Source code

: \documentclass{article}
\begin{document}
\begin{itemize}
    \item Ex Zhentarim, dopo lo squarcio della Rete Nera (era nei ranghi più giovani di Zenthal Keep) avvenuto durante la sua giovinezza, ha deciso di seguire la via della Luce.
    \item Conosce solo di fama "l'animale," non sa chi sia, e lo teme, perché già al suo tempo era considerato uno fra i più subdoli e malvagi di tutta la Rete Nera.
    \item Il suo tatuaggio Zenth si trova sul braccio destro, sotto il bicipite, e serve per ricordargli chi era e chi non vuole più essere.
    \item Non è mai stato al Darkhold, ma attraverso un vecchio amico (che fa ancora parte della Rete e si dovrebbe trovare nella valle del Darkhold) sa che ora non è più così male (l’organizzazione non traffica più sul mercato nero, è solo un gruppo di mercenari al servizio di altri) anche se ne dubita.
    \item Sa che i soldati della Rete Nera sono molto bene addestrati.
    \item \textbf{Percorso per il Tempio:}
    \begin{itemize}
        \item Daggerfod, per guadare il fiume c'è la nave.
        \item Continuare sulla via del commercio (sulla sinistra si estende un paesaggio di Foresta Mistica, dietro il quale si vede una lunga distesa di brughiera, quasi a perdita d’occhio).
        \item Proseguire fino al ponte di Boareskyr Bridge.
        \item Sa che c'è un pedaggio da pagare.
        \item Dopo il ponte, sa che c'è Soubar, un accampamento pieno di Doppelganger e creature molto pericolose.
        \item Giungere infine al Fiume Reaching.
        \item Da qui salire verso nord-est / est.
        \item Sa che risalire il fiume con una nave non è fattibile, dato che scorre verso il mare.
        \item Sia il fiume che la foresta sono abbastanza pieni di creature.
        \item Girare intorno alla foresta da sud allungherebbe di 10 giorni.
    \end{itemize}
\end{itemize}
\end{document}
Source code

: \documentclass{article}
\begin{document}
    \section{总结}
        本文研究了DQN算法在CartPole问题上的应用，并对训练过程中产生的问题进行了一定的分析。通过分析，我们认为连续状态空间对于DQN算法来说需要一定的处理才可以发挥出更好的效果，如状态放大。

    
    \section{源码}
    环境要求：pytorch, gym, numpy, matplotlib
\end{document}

= = = = =

For this exercise, retype the entire listing exactly.

▸ EXERCISE SOLUTION:
Source code

: \documentclass{article}
\begin{document}
\begin{itemize}
    \item Ex Zhentarim, dopo lo squarcio della Rete Nera (era nei ranghi più giovani di Zenthal Keep) avvenuto durante la sua giovinezza, ha deciso di seguire la via della Luce.
    \item Conosce solo di fama "l'animale," non sa chi sia, e lo teme, perché già al suo tempo era considerato uno fra i più subdoli e malvagi di tutta la Rete Nera.
    \item Il suo tatuaggio Zenth si trova sul braccio destro, sotto il bicipite, e serve per ricordargli chi era e chi non vuole più essere.
    \item Non è mai stato al Darkhold, ma attraverso un vecchio amico (che fa ancora parte della Rete e si dovrebbe trovare nella valle del Darkhold) sa che ora non è più così male (l’organizzazione non traffica più sul mercato nero, è solo un gruppo di mercenari al servizio di altri) anche se ne dubita.
    \item Sa che i soldati della Rete Nera sono molto bene addestrati.
    \item \textbf{Percorso per il Tempio:}
    \begin{itemize}
        \item Daggerfod, per guadare il fiume c'è la nave.
        \item Continuare sulla via del commercio (sulla sinistra si estende un paesaggio di Foresta Mistica, dietro il quale si vede una lunga distesa di brughiera, quasi a perdita d’occhio).
        \item Proseguire fino al ponte di Boareskyr Bridge.
        \item Sa che c'è un pedaggio da pagare.
        \item Dopo il ponte, sa che c'è Soubar, un accampamento pieno di Doppelganger e creature molto pericolose.
        \item Giungere infine al Fiume Reaching.
        \item Da qui salire verso nord-est / est.
        \item Sa che risalire il fiume con una nave non è fattibile, dato che scorre verso il mare.
        \item Sia il fiume che la foresta sono abbastanza pieni di creature.
        \item Girare intorno alla foresta da sud allungherebbe di 10 giorni.
    \end{itemize}
\end{itemize}
\end{document}
Source code

: \documentclass{article}
\begin{document}
    \section{总结}
        本文研究了DQN算法在CartPole问题上的应用，并对训练过程中产生的问题进行了一定的分析。通过分析，我们认为连续状态空间对于DQN算法来说需要一定的处理才可以发挥出更好的效果，如状态放大。

    
    \section{源码}
    环境要求：pytorch, gym, numpy, matplotlib
\end{document}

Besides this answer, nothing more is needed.